#### BRIEF:
Once you reach the line containing "kleine Spannungen eine" in the data below, restate each line word for word up to and including the one containing "an und geht".

*** SOURCE DATA

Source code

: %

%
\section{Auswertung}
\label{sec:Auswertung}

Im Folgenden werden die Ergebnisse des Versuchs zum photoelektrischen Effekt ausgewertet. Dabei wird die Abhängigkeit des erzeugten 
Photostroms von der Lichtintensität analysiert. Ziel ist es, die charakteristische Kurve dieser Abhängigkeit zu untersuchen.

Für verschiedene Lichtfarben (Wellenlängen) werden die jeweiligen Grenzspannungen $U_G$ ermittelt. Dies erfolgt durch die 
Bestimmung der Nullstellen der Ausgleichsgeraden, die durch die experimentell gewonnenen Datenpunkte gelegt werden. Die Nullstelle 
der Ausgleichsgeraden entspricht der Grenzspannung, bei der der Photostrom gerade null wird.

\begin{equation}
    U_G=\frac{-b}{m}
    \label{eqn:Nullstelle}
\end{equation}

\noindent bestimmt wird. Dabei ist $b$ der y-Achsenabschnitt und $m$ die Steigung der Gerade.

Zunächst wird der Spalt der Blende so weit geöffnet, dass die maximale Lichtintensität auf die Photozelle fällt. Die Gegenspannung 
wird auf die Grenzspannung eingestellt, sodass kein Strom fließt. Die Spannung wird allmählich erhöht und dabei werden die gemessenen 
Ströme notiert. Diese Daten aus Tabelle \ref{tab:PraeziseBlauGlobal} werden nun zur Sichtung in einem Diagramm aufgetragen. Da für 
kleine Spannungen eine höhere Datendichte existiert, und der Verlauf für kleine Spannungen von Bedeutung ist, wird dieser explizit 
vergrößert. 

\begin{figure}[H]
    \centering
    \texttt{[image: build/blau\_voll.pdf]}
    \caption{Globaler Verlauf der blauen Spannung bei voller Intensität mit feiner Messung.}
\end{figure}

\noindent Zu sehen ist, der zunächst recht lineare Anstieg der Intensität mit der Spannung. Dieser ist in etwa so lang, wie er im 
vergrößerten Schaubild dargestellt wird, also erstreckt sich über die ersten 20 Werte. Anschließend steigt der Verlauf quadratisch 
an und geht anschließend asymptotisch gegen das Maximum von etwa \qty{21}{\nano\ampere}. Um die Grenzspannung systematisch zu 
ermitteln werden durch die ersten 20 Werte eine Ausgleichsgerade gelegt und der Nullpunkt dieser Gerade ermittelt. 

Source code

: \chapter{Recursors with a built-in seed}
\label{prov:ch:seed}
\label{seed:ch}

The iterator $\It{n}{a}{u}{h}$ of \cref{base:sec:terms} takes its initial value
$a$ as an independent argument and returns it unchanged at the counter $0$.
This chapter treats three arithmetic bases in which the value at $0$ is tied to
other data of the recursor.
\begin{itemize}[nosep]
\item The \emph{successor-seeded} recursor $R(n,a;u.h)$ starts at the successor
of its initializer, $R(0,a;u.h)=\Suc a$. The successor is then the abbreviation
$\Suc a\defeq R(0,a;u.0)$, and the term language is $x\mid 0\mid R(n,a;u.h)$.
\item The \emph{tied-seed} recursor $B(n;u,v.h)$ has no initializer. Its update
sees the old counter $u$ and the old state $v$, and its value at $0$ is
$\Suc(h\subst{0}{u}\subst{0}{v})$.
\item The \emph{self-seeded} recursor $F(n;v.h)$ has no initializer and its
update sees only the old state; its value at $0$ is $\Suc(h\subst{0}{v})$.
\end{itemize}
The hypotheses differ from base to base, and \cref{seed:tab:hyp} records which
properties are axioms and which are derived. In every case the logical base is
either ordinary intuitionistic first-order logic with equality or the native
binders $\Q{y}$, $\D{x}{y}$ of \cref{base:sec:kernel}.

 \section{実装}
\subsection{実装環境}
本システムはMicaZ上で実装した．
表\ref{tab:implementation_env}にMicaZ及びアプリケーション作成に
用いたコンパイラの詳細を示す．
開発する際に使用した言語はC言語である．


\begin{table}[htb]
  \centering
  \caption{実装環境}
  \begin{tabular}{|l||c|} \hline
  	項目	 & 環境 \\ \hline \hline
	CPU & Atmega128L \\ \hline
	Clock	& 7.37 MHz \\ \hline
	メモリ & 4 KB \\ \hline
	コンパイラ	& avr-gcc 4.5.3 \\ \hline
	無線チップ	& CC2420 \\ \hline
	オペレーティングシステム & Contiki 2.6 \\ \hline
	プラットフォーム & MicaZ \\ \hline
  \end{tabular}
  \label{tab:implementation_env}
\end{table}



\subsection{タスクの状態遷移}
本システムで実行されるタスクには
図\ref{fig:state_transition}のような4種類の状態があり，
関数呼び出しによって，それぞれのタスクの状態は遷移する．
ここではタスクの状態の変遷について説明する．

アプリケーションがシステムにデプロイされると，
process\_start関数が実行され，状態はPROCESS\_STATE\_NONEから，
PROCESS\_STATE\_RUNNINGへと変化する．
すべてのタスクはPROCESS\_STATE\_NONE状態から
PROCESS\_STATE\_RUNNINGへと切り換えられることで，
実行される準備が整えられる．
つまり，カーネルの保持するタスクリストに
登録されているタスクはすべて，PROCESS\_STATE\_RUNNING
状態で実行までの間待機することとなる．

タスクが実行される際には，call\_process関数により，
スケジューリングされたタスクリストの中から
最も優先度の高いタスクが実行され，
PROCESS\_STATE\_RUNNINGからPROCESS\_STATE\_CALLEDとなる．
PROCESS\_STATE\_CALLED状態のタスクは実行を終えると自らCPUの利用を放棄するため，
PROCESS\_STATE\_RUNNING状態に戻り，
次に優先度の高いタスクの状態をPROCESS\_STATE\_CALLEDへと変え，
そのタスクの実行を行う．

******

#### TASK RESPONSE:
kleine Spannungen eine höhere Datendichte existiert, und der Verlauf für kleine Spannungen von Bedeutung ist, wird dieser explizit 
vergrößert. 

\begin{figure}[H]
    \centering
    \texttt{[image: build/blau\_voll.pdf]}
    \caption{Globaler Verlauf der blauen Spannung bei voller Intensität mit feiner Messung.}
\end{figure}

\noindent Zu sehen ist, der zunächst recht lineare Anstieg der Intensität mit der Spannung. Dieser ist in etwa so lang, wie er im 
vergrößerten Schaubild dargestellt wird, also erstreckt sich über die ersten 20 Werte. Anschließend steigt der Verlauf quadratisch 
an und geht anschließend asymptotisch gegen das Maximum von etwa \qty{21}{\nano\ampere}. Um die Grenzspannung systematisch zu 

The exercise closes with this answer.